### Task instructions
Repeat only the stretch of lines below that runs from the line with "నాకూ ఇంగ్లీషు ముక్కలు" through the line with "ప్రస్తుతం మనం సంతోష", unaltered.

Source data below:

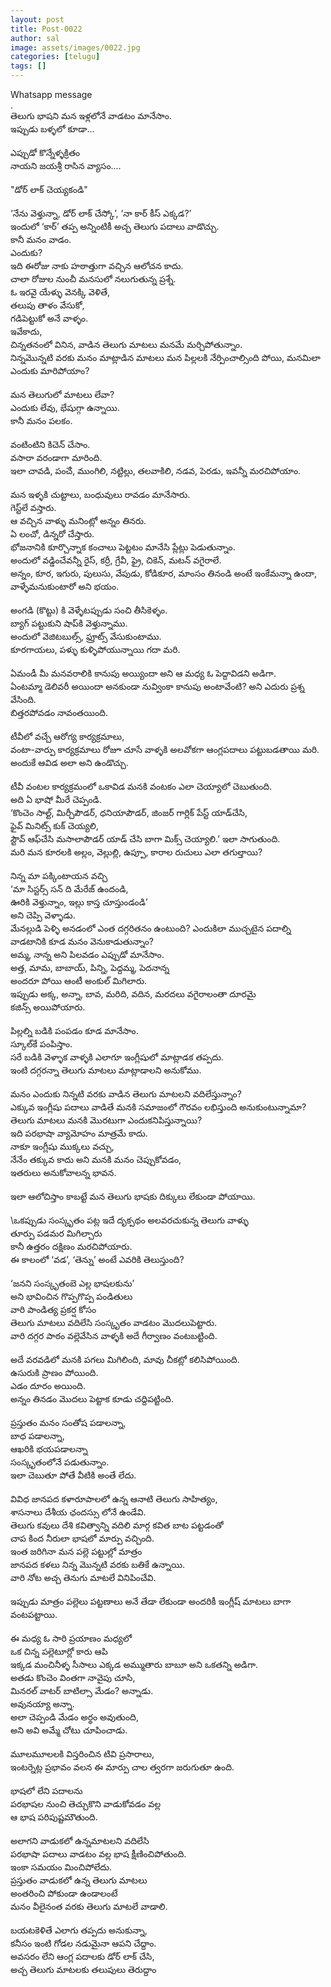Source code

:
 ```yaml
---
layout: post
title: Post-0022
author: sal
image: assets/images/0022.jpg
categories: [telugu]
tags: []
---
```

Whatsapp message  <br>
 .  <br>
 తెలుగు భాషని మన ఇళ్లలోనే వాడటం మానేసాం.  <br>
 ఇప్పుడు బళ్ళలో కూడా...  <br>
   <br>
 ఎప్పుడో కొన్నేళ్ళక్రితం  <br>
 నాయని జయశ్రీ రాసిన వ్యాసం....  <br>
   <br>
 "డోర్ లాక్ చెయ్యకండి"  <br>
   <br>
 ‘నేను వెళ్తున్నా, డోర్ లాక్ చేస్కో’, ‘నా కార్ కీస్ ఎక్కడ?’  <br>
 ఇందులో ‘కార్’ తప్ప అన్నింటికీ అచ్చ తెలుగు పదాలు వాడొచ్చు.  <br>
 కానీ మనం వాడం.  <br>
 ఎందుకు?  <br>
 ఇది ఈరోజు నాకు హఠాత్తుగా వచ్చిన ఆలోచన కాదు.  <br>
 చాలా రోజుల నుంచీ మనసులో నలుగుతున్న ప్రశ్నే.  <br>
 ఓ ఇరవై యేళ్ళు వెనక్కి వెళితే,  <br>
 తలుపు తాళం వేసుకో,  <br>
 గడిపెట్టుకో అనే వాళ్ళం.  <br>
 ఇవేకాదు,  <br>
 చిన్నతనంలో వినిన, వాడిన తెలుగు మాటలు మనమే మర్చిపోతున్నాం.  <br>
 నిన్నమొన్నటి వరకు మనం మాట్లాడిన మాటలు మన పిల్లలకి నేర్పించాల్సింది పోయి, మనమిలా ఎందుకు మారిపోయాం?  <br>
   <br>
 మన తెలుగులో మాటలు లేవా?  <br>
 ఎందుకు లేవు, భేషుగ్గా ఉన్నాయి.  <br>
 కానీ మనం పలకం.  <br>
   <br>
 వంటింటిని కిచెన్ చేసాం.  <br>
 వసారా వరండాగా మారింది.  <br>
 ఇలా చావడి, పంౘ, ముంగిలి, నట్టిల్లు, తలవాకిలి, నడవ, పెరడు, ఇవన్నీ మరచిపోయాం.  <br>
   <br>
 మన ఇళ్ళకి చుట్టాలు, బంధువులు రావడం మానేసారు.  <br>
 గెస్ట్‌లే వస్తారు.  <br>
 ఆ వచ్చిన వాళ్ళు మనింట్లో అన్నం తినరు.  <br>
 ఏ లంచో, డిన్నరో చేస్తారు.  <br>
 భోజనానికి కూర్చొన్నాక కంచాలు పెట్టటం మానేసి ప్లేట్లు పెడుతున్నాం.  <br>
 అందులో వడ్డించేవన్నీ రైస్, కర్రీ, గ్రేవీ, ఫ్రై, చికెన్, మటన్ వగైరాలే.  <br>
 అన్నం, కూర, ఇగురు, పులుసు, వేపుడు, కోడికూర, మాంసం తినండి అంటే ఇంకేమన్నా ఉందా,  <br>
 వాళ్ళేమనుకుంటారో అని భయం.  <br>
   <br>
 అంగడి (కొట్టు) కి వెళ్ళేటప్పుడు సంచి తీసికెళ్ళం.  <br>
 బ్యాగ్ పట్టుకుని షాప్‍కి వెళ్తున్నాము.  <br>
 అందులో వెజిటబుల్స్, ఫ్రూట్స్ వేసుకుంటాము.  <br>
 కూరగాయలు, పళ్ళు కుళ్ళిపోయున్నాయి గదా మరి.  <br>
   <br>
 ఏమండీ మీ మనవరాలికి కానుపు అయ్యిందా అని ఆ మధ్య ఓ పెద్దావిడని అడిగా.  <br>
 ఏంటమ్మా డెలివరీ అయిందా అనకుండా నువ్వింకా కానుపు అంటావేంటి? అని ఎదురు ప్రశ్న వేసింది.  <br>
 బిత్తరపోవడం నావంతయింది.  <br>
   <br>
 టీవీలో వచ్చే ఆరోగ్య కార్యక్రమాలు,  <br>
 వంటా-వార్పు కార్యక్రమాలు రోజూ చూసే వాళ్ళకి అలవోకగా ఆంగ్లపదాలు పట్టుబడతాయి మరి.  <br>
 అందుకే ఆవిడ అలా అని ఉండొచ్చు.  <br>
   <br>
 టీవీ వంటల కార్యక్రమంలో ఒకావిడ మనకి వంటకం ఎలా చెయ్యాలో చెబుతుంది.  <br>
 అది ఏ భాషో మీరే చెప్పండి.  <br>
 ‘కొంచెం సాల్ట్, మిర్చీపౌడర్, ధనియాపౌడర్, జింజర్ గార్లిక్ పేస్ట్ యాడ్‍చేసి,  <br>
 ఫైవ్ మినిట్స్ కుక్ చెయ్యలి,  <br>
 స్టౌవ్ ఆఫ్‍చేసి మసాలాపౌడర్ యాడ్ చేసి బాగా మిక్స్ చెయ్యాలి.’ ఇలా సాగుతుంది.  <br>
 మరి మన కూరలకి అల్లం, వెల్లుల్లి, ఉప్పూ, కారాల రుచులు ఎలా తగుల్తాయి?  <br>
   <br>
 నిన్న మా పక్కింటాయన వచ్చి  <br>
 ‘మా సిస్టర్స్ సన్ ది మేరేజ్ ఉందండి,  <br>
 ఊరికి వెళ్తున్నాం, ఇల్లు కాస్త చూస్తుండండి’  <br>
 అని చెప్పి వెళ్ళాడు.  <br>
 మేనల్లుడి పెళ్ళి అనడంలో ఎంత దగ్గరితనం ఉంటుంది? ఎందుకిలా ముచ్చటైన పదాల్ని వాడటానికి కూడ మనం వెనుకాడుతున్నాం?  <br>
 అమ్మ, నాన్న అని పిలవడం ఎప్పుడో మానేసాం.  <br>
 అత్త, మామ, బాబాయ్, పిన్ని, పెద్దమ్మ, పెదనాన్న  <br>
 అందరూ పోయి ఆంటీ అంకుల్ మిగిలారు.  <br>
 ఇప్పుడు అక్క, అన్నా, బావ, మరిది, వదిన, మరదలు వగైరాలంతా దూరమై  <br>
 కజిన్స్ అయిపోయారు.  <br>
   <br>
 పిల్లల్ని బడికి పంపడం కూడ మానేసాం.  <br>
 స్కూల్‍కే పంపిస్తాం.  <br>
 సరే బడికి వెళ్ళాక వాళ్ళకి ఎలాగూ ఇంగ్లీషులో మాట్లాడక తప్పదు.  <br>
 ఇంటి దగ్గరన్నా తెలుగు మాటలు మాట్లాడాలని అనుకోము.  <br>
   <br>
 మనం ఎందుకు నిన్నటి వరకు వాడిన తెలుగు మాటలని వదిలేస్తున్నాం?  <br>
 ఎక్కువ ఇంగ్లీషు పదాలు వాడితే మనకి సమాజంలో గౌరవం లభిస్తుంది అనుకుంటున్నామా?  <br>
 తెలుగు మాటలు మనకి మొరటుగా ఎందుకనిపిస్తున్నాయి?  <br>
 ఇది పరభాషా వ్యామోహం మాత్రమే కాదు.  <br>
 నాకూ ఇంగ్లీషు ముక్కలు వచ్చు,  <br>
 నేనేం తక్కువ కాదు అని మనకి మనం చెప్పుకోవడం,  <br>
 ఇతరులు అనుకోవాలన్న భావన.  <br>
   <br>
 ఇలా ఆలోచిస్తాం కాబట్టే మన తెలుగు భాషకు దిక్కులు లేకుండా పోయాయి.  <br>
   <br>
 \ఒకప్పుడు సంస్కృతం పట్ల ఇదే దృక్పథం అలవరచుకున్న తెలుగు వాళ్ళు  <br>
 తూర్పు పడమర మిగిల్చారు  <br>
 కానీ ఉత్తరం దక్షిణం మరచిపోయారు.  <br>
 ఈ కాలంలో ‘వడ’, ‘తెన్ను’ అంటే ఎవరికి తెలుస్తుంది?  <br>
   <br>
 ‘జనని సంస్కృతంబె ఎల్ల భాషలకును’  <br>
 అని భావించిన గొప్పగొప్ప పండితులు  <br>
 వారి పాండిత్య ప్రకర్ష కోసం  <br>
 తెలుగు మాటలు వదిలేసి సంస్కృతం వాడటం మొదలుపెట్టారు.  <br>
 వారి దగ్గర పాఠం వల్లెవేసిన వాళ్ళకి అదే గీర్వాణం వంటబట్టింది.  <br>
   <br>
 అదే వరవడిలో మనకి పగలు మిగిలింది, మావు చీకట్లో కలిసిపోయింది.  <br>
 ఉసురుకి ప్రాణం పోయింది.  <br>
 ఎడం దూరం అయింది.  <br>
 అన్నం తినడం మొదలు పెట్టాక కూడు చద్దిపట్టింది.  <br>
   <br>
 ప్రస్తుతం మనం సంతోష పడాలన్నా,  <br>
 బాధ పడాలన్నా,  <br>
 ఆఖరికి భయపడాలన్నా  <br>
 సంస్కృతంలోనే పడుతున్నాం.  <br>
 ఇలా చెబుతూ పోతే వీటికి అంతే లేదు.  <br>
   <br>
 వివిధ జానపద కళారూపాలలో ఉన్న ఆనాటి తెలుగు సాహిత్యం,  <br>
 శాసనాలు దేశీయ ఛందస్సు లోనే ఉండేవి.  <br>
 తెలుగు కవులు దేశి కవిత్వాన్ని వదిలి మార్గ కవిత బాట పట్టడంతో  <br>
 చాప కింద నీరులా భాషలో మార్పు వచ్చింది.  <br>
 ఇంత జరిగినా మన పల్లె పట్టుల్లో మాత్రం  <br>
 జానపద కళలు నిన్న మొన్నటి వరకు బతికే ఉన్నాయి.  <br>
 వారి నోట అచ్చ తెనుగు మాటలే వినిపించేవి.  <br>
   <br>
 ఇప్పుడు మాత్రం పల్లెలు పట్టణాలు అనే తేడా లేకుండా అందరికీ ఇంగ్లీష్ మాటలు బాగా వంటపట్టాయి.  <br>
   <br>
 ఈ మధ్య ఓ సారి ప్రయాణం మధ్యలో  <br>
 ఒక చిన్న పల్లెటూర్లో కారు ఆపి  <br>
 ఇక్కడ మంచినీళ్ళ సీసాలు ఎక్కడ అమ్ముతారు బాబూ అని ఒకతన్ని అడిగా.  <br>
 అతడు కొంచెం వింతగా నావైపు చూసి,  <br>
 మినరల్ వాటర్ బాటిల్సా మేడం? అన్నాడు.  <br>
 అవునయ్యా అన్నా.  <br>
 అలా చెప్పండి మేడం అర్థం అవుతుంది,  <br>
 అని అవి అమ్మే చోటు చూపించాడు.  <br>
   <br>
 మూలమూలలకి విస్తరించిన టివి ప్రసారాలు,  <br>
 ఇంటర్నెట్ల ప్రభావం వలన ఈ మార్పు చాల త్వరగా జరుగుతూ ఉంది.  <br>
   <br>
 భాషలో లేని పదాలను  <br>
 పరభాషల నుంచి తెచ్చుకొని వాడుకోవడం వల్ల  <br>
 ఆ భాష పరిపుష్టమౌతుంది.  <br>
   <br>
 అలాగని వాడుకలో ఉన్నమాటలని వదిలేసి  <br>
 పరభాషా పదాలు వాడటం వల్ల భాష క్షీణించిపోతుంది.  <br>
 ఇంకా సమయం మించిపోలేదు.  <br>
 ప్రస్తుతం వాడుకలో ఉన్న తెలుగు మాటలు  <br>
 అంతరించి పోకుండా ఉండాలంటే  <br>
 మనం వీలైనంత వరకు తెలుగు మాటలే వాడాలి.  <br>
   <br>
 బయటకెళితే ఎలాగు తప్పదు అనుకున్నా,  <br>
 కనీసం ఇంటి గోడల నడుమైనా ఆపని చేద్దాం.  <br>
 అవసరం లేని ఆంగ్ల పదాలకు డోర్ లాక్ చేసి,  <br>
 అచ్చ తెలుగు మాటలకు తలుపులు తెరుద్దాం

End of Source data.

### Response box
 నాకూ ఇంగ్లీషు ముక్కలు వచ్చు,  <br>
 నేనేం తక్కువ కాదు అని మనకి మనం చెప్పుకోవడం,  <br>
 ఇతరులు అనుకోవాలన్న భావన.  <br>
   <br>
 ఇలా ఆలోచిస్తాం కాబట్టే మన తెలుగు భాషకు దిక్కులు లేకుండా పోయాయి.  <br>
   <br>
 \ఒకప్పుడు సంస్కృతం పట్ల ఇదే దృక్పథం అలవరచుకున్న తెలుగు వాళ్ళు  <br>
 తూర్పు పడమర మిగిల్చారు  <br>
 కానీ ఉత్తరం దక్షిణం మరచిపోయారు.  <br>
 ఈ కాలంలో ‘వడ’, ‘తెన్ను’ అంటే ఎవరికి తెలుస్తుంది?  <br>
   <br>
 ‘జనని సంస్కృతంబె ఎల్ల భాషలకును’  <br>
 అని భావించిన గొప్పగొప్ప పండితులు  <br>
 వారి పాండిత్య ప్రకర్ష కోసం  <br>
 తెలుగు మాటలు వదిలేసి సంస్కృతం వాడటం మొదలుపెట్టారు.  <br>
 వారి దగ్గర పాఠం వల్లెవేసిన వాళ్ళకి అదే గీర్వాణం వంటబట్టింది.  <br>
   <br>
 అదే వరవడిలో మనకి పగలు మిగిలింది, మావు చీకట్లో కలిసిపోయింది.  <br>
 ఉసురుకి ప్రాణం పోయింది.  <br>
 ఎడం దూరం అయింది.  <br>
 అన్నం తినడం మొదలు పెట్టాక కూడు చద్దిపట్టింది.  <br>
   <br>
 ప్రస్తుతం మనం సంతోష పడాలన్నా,  <br>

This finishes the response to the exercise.